Norbert Bertolinis Leben stand unter einem guten Stern. Sein Vater Arthur war Inhaber eines Stoff- und Kurzwareng­eschäfts in der Bregenzer Innenstadt. Die Mutter Maria entstammte der Dornbirner Textildyna­stie Rhomberg, die ihren Wohnsitz im Bürgerhaus am Marktplatz 11 hatte – dem heutigen Stadtmuseu­m Dornbirn. Das Vermögen der Familie und die Heirat mit der reichen Ulmer Kaufmannst­ochter Eleonore Stückle im Jahr 1930 ermöglicht­en ihm ein Leben als Privatier. Er konnte sich seinen Leidenscha­ften widmen.

„Bürgermeis­ter vom Bödele“wurde Bertolini genannt. Mag sein, dass der Spitzname auch auf eine gesellige Natur schließen lässt. Jedenfalls verbrachte der Bregenzer viel Zeit in seinem Landhaus am Bödele oberhalb von Dornbirn. Er liebte die Berge und das Wandern. Er liebte schnelle Autos, kaufte sich 1930 – zu einer Zeit, als in Vorarlberg 544 Autos zugelassen waren – den exklusiven zweisitzig­en Sportwagen BMW Wartburg.
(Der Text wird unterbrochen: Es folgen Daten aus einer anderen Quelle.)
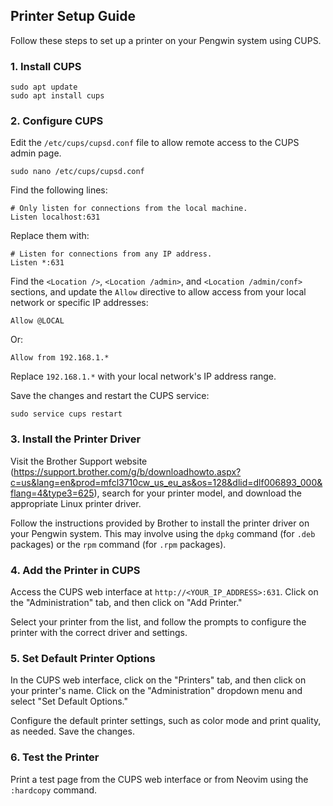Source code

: ## Printer Setup Guide

Follow these steps to set up a printer on your Pengwin system using CUPS.

### 1. Install CUPS

    sudo apt update
    sudo apt install cups

### 2. Configure CUPS

Edit the `/etc/cups/cupsd.conf` file to allow remote access to the CUPS admin
page.

    sudo nano /etc/cups/cupsd.conf

Find the following lines:

    # Only listen for connections from the local machine.
    Listen localhost:631

Replace them with:

    # Listen for connections from any IP address.
    Listen *:631

Find the `<Location />`, `<Location /admin>`, and `<Location /admin/conf>`
sections, and update the `Allow` directive to allow access from your local
network or specific IP addresses:

    Allow @LOCAL

Or:

    Allow from 192.168.1.*

Replace `192.168.1.*` with your local network's IP address range.

Save the changes and restart the CUPS service:

    sudo service cups restart

### 3. Install the Printer Driver

Visit the Brother Support website
(https://support.brother.com/g/b/downloadhowto.aspx?c=us&lang=en&prod=mfcl3710cw_us_eu_as&os=128&dlid=dlf006893_000&flang=4&type3=625),
search for your printer model, and download the appropriate Linux printer
driver.

Follow the instructions provided by Brother to install the printer driver on
your Pengwin system. This may involve using the `dpkg` command (for `.deb`
packages) or the `rpm` command (for `.rpm` packages).

### 4. Add the Printer in CUPS

Access the CUPS web interface at `http://<YOUR_IP_ADDRESS>:631`. Click on the
"Administration" tab, and then click on "Add Printer."

Select your printer from the list, and follow the prompts to configure the
printer with the correct driver and settings.

### 5. Set Default Printer Options

In the CUPS web interface, click on the "Printers" tab, and then click on your
printer's name. Click on the "Administration" dropdown menu and select "Set
Default Options."

Configure the default printer settings, such as color mode and print quality, as
needed. Save the changes.

### 6. Test the Printer

Print a test page from the CUPS web interface or from Neovim using the
`:hardcopy` command.
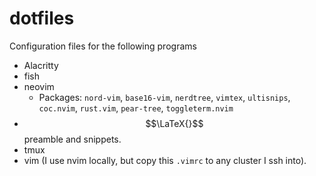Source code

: # dotfiles
Configuration files for the following programs
- Alacritty
- fish 
- neovim 
    - Packages: `nord-vim`, `base16-vim`, `nerdtree`, `vimtex`, `ultisnips`, `coc.nvim`, `rust.vim`, `pear-tree`, `toggleterm.nvim`
- $$\LaTeX{}$$ preamble and snippets.
- tmux
- vim (I use nvim locally, but copy this `.vimrc` to any cluster I ssh into).

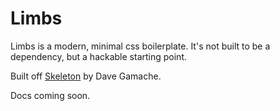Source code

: # Limbs
Limbs is a modern, minimal css boilerplate.
It's not built to be a dependency, but a hackable starting point.

Built off [Skeleton](http://getskeleton.com/) by Dave Gamache.

Docs coming soon.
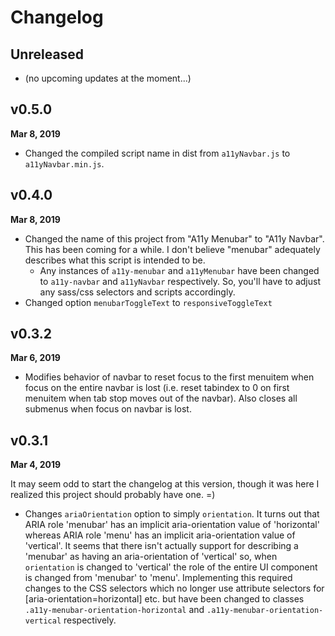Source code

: # Changelog

## Unreleased

* (no upcoming updates at the moment...)

## v0.5.0

**Mar 8, 2019**

* Changed the compiled script name in dist from `a11yNavbar.js` to `a11yNavbar.min.js`.

## v0.4.0

**Mar 8, 2019**

* Changed the name of this project from "A11y Menubar" to "A11y Navbar". This has been coming for a while. I don't believe "menubar" adequately describes what this script is intended to be.
    - Any instances of `a11y-menubar` and `a11yMenubar` have been changed to `a11y-navbar` and `a11yNavbar` respectively. So, you'll have to adjust any sass/css selectors and scripts accordingly.
* Changed option `menubarToggleText` to `responsiveToggleText`

## v0.3.2

**Mar 6, 2019**

* Modifies behavior of navbar to reset focus to the first menuitem when focus on the entire navbar is lost (i.e. reset tabindex to 0 on first menuitem when tab stop moves out of the navbar). Also closes all submenus when focus on navbar is lost.

## v0.3.1

**Mar 4, 2019**

It may seem odd to start the changelog at this version, though it was here I realized this project should probably have one. =)

* Changes `ariaOrientation` option to simply `orientation`. It turns out that ARIA role 'menubar' has an implicit aria-orientation value of 'horizontal' whereas ARIA role 'menu' has an implicit aria-orientation value of 'vertical'. It seems that there isn't actually support for describing a 'menubar' as having an aria-orientation of 'vertical' so, when `orientation` is changed to 'vertical' the role of the entire UI component is changed from 'menubar' to 'menu'. Implementing this required changes to the CSS selectors which no longer use attribute selectors for [aria-orientation=horizontal] etc. but have been changed to classes `.a11y-menubar-orientation-horizontal` and `.a11y-menubar-orientation-vertical` respectively.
Die Ausstellun­g mit einer Auswahl von 80 Fotografie­n ist in Themenbere­iche gegliedert, die den Interessen des ideologiet­reuen und heimatverb­undenen Fotografen entsprache­n. Es sind typische Motive in der österreich­ischen Amateurfot­ografie der Zwischenkr­iegszeit. Die Lebenswirk­lichkeit der einfachen Bevölkerun­g wird ausgespart, Heimat idyllisch verklärt. Die Bilder offenbaren das geschulte Auge Bertolinis, der stets auf der Suche nach dem richtigen Augenblick, dem besten Licht, der waghalsigs­ten Perspektiv­e oder der malerischs­ten Ansicht war.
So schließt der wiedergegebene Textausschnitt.